There is in this work a phenomenology of human connection in the era of permanent connectivity: we are always on, always transmitting, always receiving, and yet meaning disperses, words lose their grip, language converts itself into noise. Warlop does not merely represent this condition: she produces it, turning visitors into witnesses of a system unravelling before their eyes in real time, daily, with no possibility of archiving. The desperation here is overwhelming but never surrenders to resignation: in the chaos of linguistic and sonic performance there survives — as happens in genuine poetry — something irreducible to definitive silence.
Germany · Ruin
Henrike Naumann & Sung Tieu · Giardini
The German pavilion is this year a place of layered mourning, and layering — historical, personal, architectural — is precisely its subject. Henrike Naumann, who was to have presented her most ambitious work here, died on 14 February 2026 at the age of forty-one, shortly after completing the project. Her installation The Home Front exists: Naumann arranged its objects until the very end, chose the mint green of Soviet army barracks as her background colour, conceived every detail. The pavilion is therefore, inevitably, also a testament.
The word Ruin plays on the semantic distance between English and German: in English it is the architectural remnant, the relic; in German it is collapse — economic, moral, social. Curated by Kathleen Reinhardt on behalf of ifa, the exhibition overlays two interventions that answer each other like the two faces of the same unresolved problem: outside, Sung Tieu has clad the 1938 fascist facade with more than three million mosaic tiles reproducing the Gehrenseestrasse housing complex in East Berlin — the block where she lived as a child after arriving in Germany from Vietnam, today in the process of speculative demolition. A childhood transfigured into mosaic, laid over the architecture of the Third Reich: not to erase but to add, to layer another history over the official one.
Inside, Naumann continues her exploration of the way ideology sediments itself into domestic objects, furniture, everyday taste. East Germany has not passed: it is simply hidden in the furniture we have inherited, in the shape of windows, in the colour of walls. "We are not looking at the ruins of something that is over," says Reinhardt, "we are looking at the remnants of something that is perhaps even more present today." Ruin as a verb: not the state of an architecture, but the ongoing process by which power erases what does not belong to it — migrant lives, queer bodies, marginal cultures — pretending they never existed. The ghost of the GDR hovers over the pavilion not as nostalgia but as warning: ideologies do not end, they change their container.
Czech and Slovak Republics · The Silence of the Mole
Jakub Jansa, Selmeci Kocka Jusko · Giardini
On the hundredth anniversary of the Czechoslovak pavilion at the Giardini — inaugurated in 1926 within the modernist architecture of Otakar Novotný — the Czech Republic and the Slovak Republic choose to celebrate by returning to childhood. Or rather: by returning to what childhood has become over time, to what is done to it when it ceases to be a private place and becomes public property, diplomatic brand, nostalgic commodity.

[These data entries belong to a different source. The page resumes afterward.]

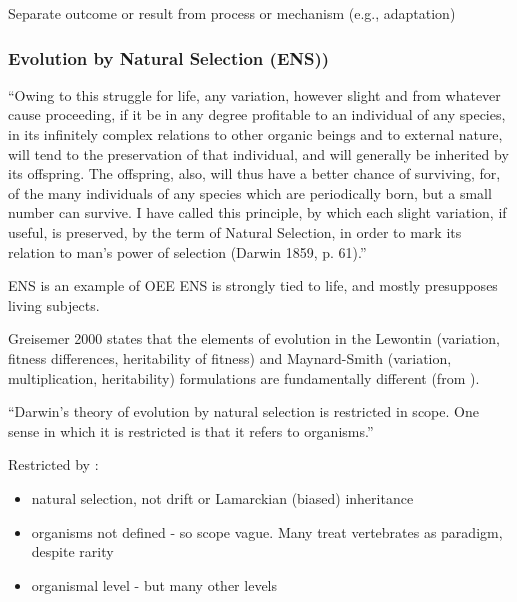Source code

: 
Separate outcome or result from process or mechanism (e.g., adaptation)


\subsubsection{Evolution by Natural Selection (ENS))}\label{ens-evolution-by-natural-selection}

``Owing to this struggle for life, any variation, however slight and
from whatever cause proceeding, if it be in any degree profitable to
an individual of any species, in its infinitely complex relations to
other organic beings and to external nature, will tend to the
preservation of that individual, and will generally be inherited by
its offspring. The offspring, also, will thus have a better chance
of surviving, for, of the many individuals of any species which are
periodically born, but a small number can survive. I have called
this principle, by which each slight variation, if useful, is
preserved, by the term of Natural Selection, in order to mark its
relation to man's power of selection (Darwin 1859, p. 61).'' \autocite{Griesemer2005}

ENS is an example of OEE
ENS is strongly tied to life, and mostly presupposes living subjects.

Greisemer 2000 states that the elements of evolution in the Lewontin (variation, fitness differences, heritability of fitness) and Maynard-Smith (variation, multiplication, heritability) formulations are fundamentally different (from \autocite{Vasas2015}).


``Darwin's theory of evolution by natural selection is restricted in scope. One sense in which it is restricted is that it refers to organisms.'' \autocite{Griesemer2005}

Restricted by \autocite{Griesemer2005}:
\begin{itemize}
	\item natural selection, not drift or Lamarckian (biased) inheritance
	\item organisms not defined - so scope vague. Many treat vertebrates as paradigm, despite rarity
	\item organismal level - but many other levels
\end{itemize}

At the centre of the project curated by Peter Sit is Mr. M. — an exhausted actor who has embodied the Mole for decades; the animated character by Zdeněk Miler, celebrated the world over precisely because it does not speak, because its narrative universe is built on gesture, image, silence. The Mole as a utopia of pre-linguistic communication — a creature that communicates without words and therefore, theoretically, without borders. But this creature has been progressively colonised by cultural diplomacy: dispatched on a mission to represent the two countries as a "politically neutral" figure, it has become the mascot of an identity that no longer belongs to anyone in particular.

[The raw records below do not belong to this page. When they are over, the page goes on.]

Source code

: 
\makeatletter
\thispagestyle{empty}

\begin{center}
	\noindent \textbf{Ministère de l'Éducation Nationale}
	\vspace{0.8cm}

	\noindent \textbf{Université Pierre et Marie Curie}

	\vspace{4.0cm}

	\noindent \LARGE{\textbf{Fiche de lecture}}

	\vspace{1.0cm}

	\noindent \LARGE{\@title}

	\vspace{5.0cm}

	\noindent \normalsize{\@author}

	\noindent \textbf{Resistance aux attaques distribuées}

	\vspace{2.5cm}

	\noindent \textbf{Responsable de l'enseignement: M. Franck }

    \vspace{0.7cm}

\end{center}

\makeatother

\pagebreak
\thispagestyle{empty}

There is something profoundly Beckettian in this construction: the character who has lost its relationship with its original meaning, condemned to repeat a role emptied of content, prisoner of an identity that others have decided for it. The public mask as a form of gentle violence: the innocent face that covers the impossibility of speaking for oneself, the fantasy privatised and returned to the collective as product. The Silence of the Mole asks what remains of imagination when it is institutionalised, what survives of a dream when the dream becomes a logo. The pavilion's answer is entrusted to the medium of film, objects, and architecture as total installation: an environment that, like the mole's burrow, reveals its meaning only by descending beneath the surface.
Greece · Escape Room
Andreas Angelidakis · Giardini
The most radically self-reflexive operation of the 2026 Biennale is perhaps this one: an artist who transforms his own pavilion into a critical analysis of the pavilion itself. Athens-based architect and artist Andreas Angelidakis, curated by George Bekirakis, does not bring to Venice a work about the world: he brings a work about the place he occupies, about the institution hosting him, about the ideological history of the buildings that make up the Giardini.

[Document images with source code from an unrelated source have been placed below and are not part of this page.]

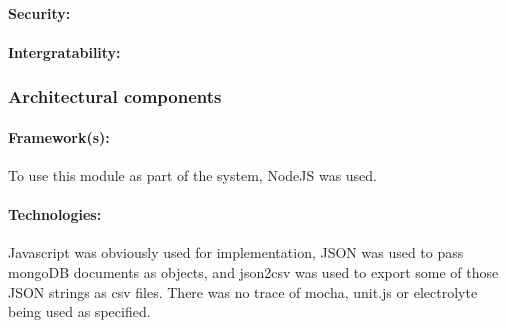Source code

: \paragraph{Security:}
\par
\paragraph{Intergratability:}
\par


\subsubsection{Architectural components}
\paragraph {Framework(s):}
 To use this module as part of the system, NodeJS was used.
\par
\paragraph{Technologies:}
 Javascript was obviously used for implementation, JSON was used to pass mongoDB documents as objects, and json2csv was used to export some of those JSON strings as csv files. There was no trace of mocha, unit.js or electrolyte being used as specified.
\par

The starting point is 1934 — Year Zero for fascist Greece and for a Europe in which fascism seizes the centre: the year Hitler and Mussolini meet for the first time in Venice, the year the Nazis begin the persecution of homosexuals, the year the Greek and Austrian pavilions are officially inaugurated. The Giardini are architectures frozen at that moment: buildings conceived to communicate the political beliefs of the governments that erected them, today still standing as ideological fossils asked to host the critique of the very values that generated them. Angelidakis calls them "frozen fascist and colonial caves" — and he is right.
The Platonic cave as an escape room: the metaphor is geometrically exact. Plato described prisoners who mistook shadows for reality; the contemporary escape room is a space in which reality is structured like a game, where the rules are opaque and the exit code is never what it appears to be. Angelidakis installs this superimposition within the pavilion's own architecture, physically dividing it into two rooms — a reference to the Greek National Schism of 1915, when the country was split between rival governments — and filling the space with constructed truths, projections, replicas presenting themselves as originals. Post-truth is not a recent phenomenon: it is the grammar with which power has always operated, from the myth shaped by regimes to the algorithmic feed that shapes democracies. "Replace the Cave with the Screen," writes Angelidakis, "and what remains is every variant of MAGA as a staging of contemporary fascism."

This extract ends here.